■ TASK ITEM ■
Below is a listing. Quote from it, exactly, the lines from the one containing "Video ID: KJytpwuUvMw" down to the one containing "5. **Collaboration with", both ends included, and nothing else.

-----

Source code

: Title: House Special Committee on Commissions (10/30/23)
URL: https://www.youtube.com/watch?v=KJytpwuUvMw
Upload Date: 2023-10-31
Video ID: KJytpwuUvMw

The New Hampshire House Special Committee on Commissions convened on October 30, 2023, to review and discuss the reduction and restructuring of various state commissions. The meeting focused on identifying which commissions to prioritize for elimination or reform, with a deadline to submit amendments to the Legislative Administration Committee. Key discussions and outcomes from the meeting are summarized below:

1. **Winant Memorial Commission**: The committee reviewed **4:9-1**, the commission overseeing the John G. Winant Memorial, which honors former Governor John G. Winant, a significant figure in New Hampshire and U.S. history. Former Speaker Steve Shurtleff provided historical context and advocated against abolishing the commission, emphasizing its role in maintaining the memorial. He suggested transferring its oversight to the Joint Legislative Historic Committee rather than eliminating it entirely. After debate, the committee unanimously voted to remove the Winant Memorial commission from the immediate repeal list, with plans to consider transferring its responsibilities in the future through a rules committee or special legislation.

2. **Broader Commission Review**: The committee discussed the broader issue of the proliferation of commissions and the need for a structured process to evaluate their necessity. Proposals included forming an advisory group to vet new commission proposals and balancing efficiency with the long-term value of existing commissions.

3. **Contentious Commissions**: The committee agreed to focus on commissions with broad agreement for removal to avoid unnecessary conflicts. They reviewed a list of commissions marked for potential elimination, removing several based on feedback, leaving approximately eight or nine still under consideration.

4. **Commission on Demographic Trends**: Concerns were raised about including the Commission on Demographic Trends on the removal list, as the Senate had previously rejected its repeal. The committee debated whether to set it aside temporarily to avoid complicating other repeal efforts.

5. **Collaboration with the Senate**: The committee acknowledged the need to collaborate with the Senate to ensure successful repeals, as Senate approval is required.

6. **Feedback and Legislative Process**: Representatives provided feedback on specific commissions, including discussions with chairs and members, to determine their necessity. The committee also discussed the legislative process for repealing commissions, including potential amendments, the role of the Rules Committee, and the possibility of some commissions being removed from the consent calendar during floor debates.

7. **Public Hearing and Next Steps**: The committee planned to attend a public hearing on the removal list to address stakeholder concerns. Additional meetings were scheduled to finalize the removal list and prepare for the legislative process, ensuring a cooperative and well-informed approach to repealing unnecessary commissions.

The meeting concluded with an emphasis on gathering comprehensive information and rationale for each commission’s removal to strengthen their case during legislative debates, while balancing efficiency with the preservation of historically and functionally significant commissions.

-----

■ SOLUTION TO THIS PROBLEM ■
Video ID: KJytpwuUvMw

The New Hampshire House Special Committee on Commissions convened on October 30, 2023, to review and discuss the reduction and restructuring of various state commissions. The meeting focused on identifying which commissions to prioritize for elimination or reform, with a deadline to submit amendments to the Legislative Administration Committee. Key discussions and outcomes from the meeting are summarized below:

1. **Winant Memorial Commission**: The committee reviewed **4:9-1**, the commission overseeing the John G. Winant Memorial, which honors former Governor John G. Winant, a significant figure in New Hampshire and U.S. history. Former Speaker Steve Shurtleff provided historical context and advocated against abolishing the commission, emphasizing its role in maintaining the memorial. He suggested transferring its oversight to the Joint Legislative Historic Committee rather than eliminating it entirely. After debate, the committee unanimously voted to remove the Winant Memorial commission from the immediate repeal list, with plans to consider transferring its responsibilities in the future through a rules committee or special legislation.

2. **Broader Commission Review**: The committee discussed the broader issue of the proliferation of commissions and the need for a structured process to evaluate their necessity. Proposals included forming an advisory group to vet new commission proposals and balancing efficiency with the long-term value of existing commissions.

3. **Contentious Commissions**: The committee agreed to focus on commissions with broad agreement for removal to avoid unnecessary conflicts. They reviewed a list of commissions marked for potential elimination, removing several based on feedback, leaving approximately eight or nine still under consideration.

4. **Commission on Demographic Trends**: Concerns were raised about including the Commission on Demographic Trends on the removal list, as the Senate had previously rejected its repeal. The committee debated whether to set it aside temporarily to avoid complicating other repeal efforts.

5. **Collaboration with the Senate**: The committee acknowledged the need to collaborate with the Senate to ensure successful repeals, as Senate approval is required.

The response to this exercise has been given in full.